Functional annotation and pathway enrichment analyses

To examine the functions of the identified DEGs, the DEGs were mapped in DAVID to perform GO term and KEGG pathway analyses. The following three aspects were included in the GO analyses: Biological process (BP), cellular component (CC) and molecular function (MF). In the GO analyses, DEGs identified between normal and PDAC tissues were notably enriched in ‘cell-cell adhesion’ (BP), ‘cytosol’ (CC) and ‘protein binding’ (MF) (Fig. 4A-C). In total, 27 KEGG pathways were significantly enriched (P<0.05) between normal and PDAC tissues. The top two enriched pathways with the lowest P value were ‘ubiquitin-mediated proteolysis’ (P=7.40×10−9) and ‘pathways in cancer’ (P=6.23×10−5) (Fig. 4D), which demonstrated that these DEGs may be strongly associated with pancreatic cancer occurrence.

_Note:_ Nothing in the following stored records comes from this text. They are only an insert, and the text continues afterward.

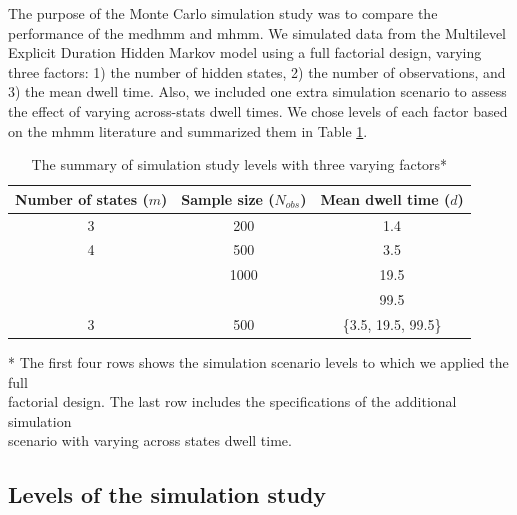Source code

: The purpose of the Monte Carlo simulation study was to compare the performance of the \ac{medhmm} and \ac{mhmm}. We simulated data from the Multilevel Explicit Duration Hidden Markov model using a full factorial design, varying three factors: 1) the number of hidden states, 2) the number of observations, and 3) the mean dwell time. Also, we included one extra simulation scenario to assess the effect of varying across-stats dwell times. We chose levels of each factor based on the \ac{mhmm} literature and summarized them in Table \ref{tb1}.\\ 

\begin{table}[h]

\caption{The summary of simulation study levels with three varying factors*}\label{tb1}
\begin{tabular}{c|c|c} 
\hline
Number of states ($m$)& Sample size ($N_{obs}$) & Mean dwell time ($d$) \\ 
\hline
3 & 200 & 1.4 \\
4 & 500 & 3.5 \\
 & 1000 & 19.5 \\
 & & 99.5 \\
\hline
3 & 500 & \{3.5, 19.5, 99.5\} \\
\hline
\end{tabular}
\flushleft
\footnotesize
\justifying
* The first four rows shows the simulation scenario levels to which we applied the full\\factorial design.
The last row includes the specifications of the additional simulation\\ scenario with varying across states dwell time. 
\end{table}

\subsection{Levels of the simulation study}
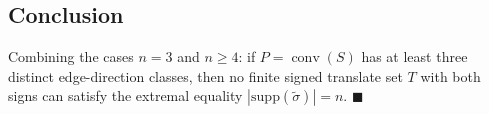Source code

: \subsection*{Conclusion}

Combining the cases $n=3$ and $n\ge 4$: if $P=\operatorname{conv}(S)$ has at
least three distinct edge-direction classes, then no finite signed translate
set $T$ with both signs can satisfy the extremal equality $|\mathrm{supp}(\tilde\sigma)|=n$.
$\blacksquare$
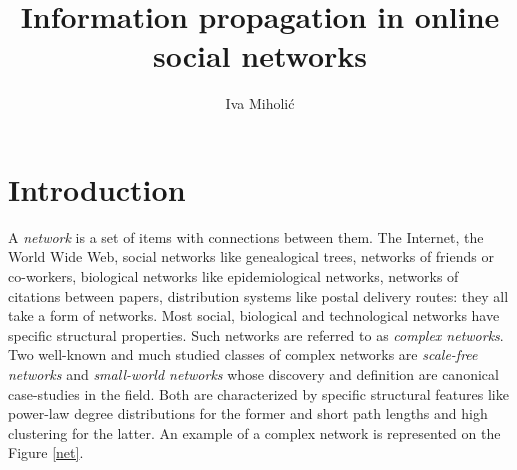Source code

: \documentclass[times, utf8, zavrsni]{fer}
\begin{document}

\title{Information propagation in online social networks}

\author{Iva Miholić}

\maketitle


\tableofcontents
\clearpage
\listoffigures
\listoftables

\chapter{Introduction}

A \emph{network} is a set of items with connections between them. The Internet, the World Wide Web, social networks like genealogical trees, networks of friends or co-workers, biological networks like epidemiological networks, networks of citations between papers, distribution systems like postal delivery routes: they all take a form of networks. Most social, biological and technological networks have specific structural properties. Such networks are referred to as \emph{complex networks}. Two well-known and much studied classes of complex networks are \emph{scale-free networks} and \emph{small-world networks} whose discovery and definition are canonical case-studies in the field. Both are characterized by specific structural features like power-law degree distributions for the former and short path lengths and high clustering for the latter. An example of a complex network is represented on the Figure \ref{net}.
\end{document}
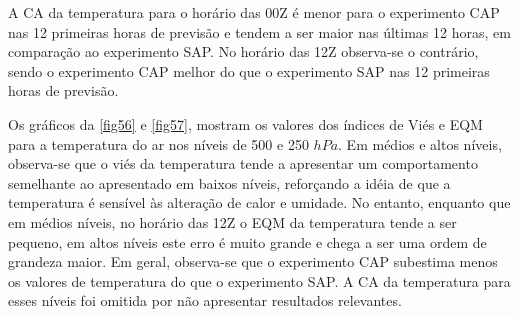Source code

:A CA da temperatura para o horário das 00Z é menor para o experimento CAP nas 12 primeiras horas de previsão e tendem a ser maior nas últimas 12 horas, em comparação ao experimento SAP. No horário das 12Z observa-se o contrário, sendo o experimento CAP melhor do que o experimento SAP nas 12 primeiras horas de previsão.

Os gráficos da \autoref{fig56} e \autoref{fig57}, mostram os valores dos índices de Viés e EQM para a temperatura do ar nos níveis de 500 e 250 $hPa$. Em médios e altos níveis, observa-se que o viés da temperatura tende a apresentar um comportamento semelhante ao apresentado em baixos níveis, reforçando a idéia de que a temperatura é sensível às alteração de calor e umidade. No entanto, enquanto que em médios níveis, no horário das 12Z o EQM da temperatura tende a ser pequeno, em altos níveis este erro é muito grande e chega a ser uma ordem de grandeza maior. Em geral, observa-se que o experimento CAP subestima menos os valores de temperatura do que o experimento SAP. A CA da temperatura para esses níveis foi omitida por não apresentar resultados relevantes.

Figure 4. GO term and KEGG pathway analyses of differentially expressed genes. GO term analyses of (A) biological process, (B) cellular component and (C) molecular function. (D) KEGG pathway analysis. GO, Gene Ontology; HIF-1, hypoxia-inducible factor 1; KEGG, Kyoto Encyclopedia of Genes and Genomes; PDAC, pancreatic ductal adenocarcinoma; SMAD, Smad family of genes.

TCGA validation

The top 10 upregulated and downregulated DEGs obtained by meta-analysis were validated in TCGA using 147 PDAC samples and four normal samples. The results revealed that compared with the expression levels in normal samples, S100A6 and KRT19 were strongly upregulated in the PDAC samples (Fig. 5A and B). Compared with the expression levels in normal samples, LIFR and GNG7 were significantly downregulated in the PDAC samples (Fig. 5C and D).

Figure 5. TCGA dataset validation of S100A6, KRT19, LIFR and GNG7. (A) S100A6 and (B) KRT19 were upregulated genes. (C) LIFR and (D) GNG7 were downregulated genes. *P<0.05; **P<0.01; ****P<0.0001. GNG7, G protein subunit γ 7; KRT19, keratin-19; LIFR, LIF receptor α; PDAC, pancreatic ductal adenocarcinoma; S100A6, S100 calcium-binding protein; TCGA, The Cancer Genome Atlas.

Kaplan-Meier analysis

The TCGA dataset comprised 157 pancreatic cancer cases with detailed clinical and prognostic information and gene expression data. To determine the effects of the identified DEGs on the survival time of patients with PDAC, Kaplan-Meier analysis was used for the top 10 upregulated DEGs and the top 10 downregulated DEGs among the PDAC samples in the TCGA dataset. The results revealed that patients with high ITGA2 expression levels had shorter survival times compared with patients with lower ITGA2 expression levels (Fig. 6A). KRT19, MBOAT2 and MGLL exhibited similar results to ITGA2 (Fig. 6C-E). By contrast, patients with high FAM46C expression had longer survival times compared with patients with low FAM46C expression (Fig. 6G). These findings further demonstrated that high expression levels of upregulated DEGs, such as ITGA2, KRT19, MBOAT2 and MGLL, may represent a risk factor for poor survival in PDAC. By contrast, high expression levels of downregulated DEGs, such as FAM46C, may positively influence survival times of patients with PDAC.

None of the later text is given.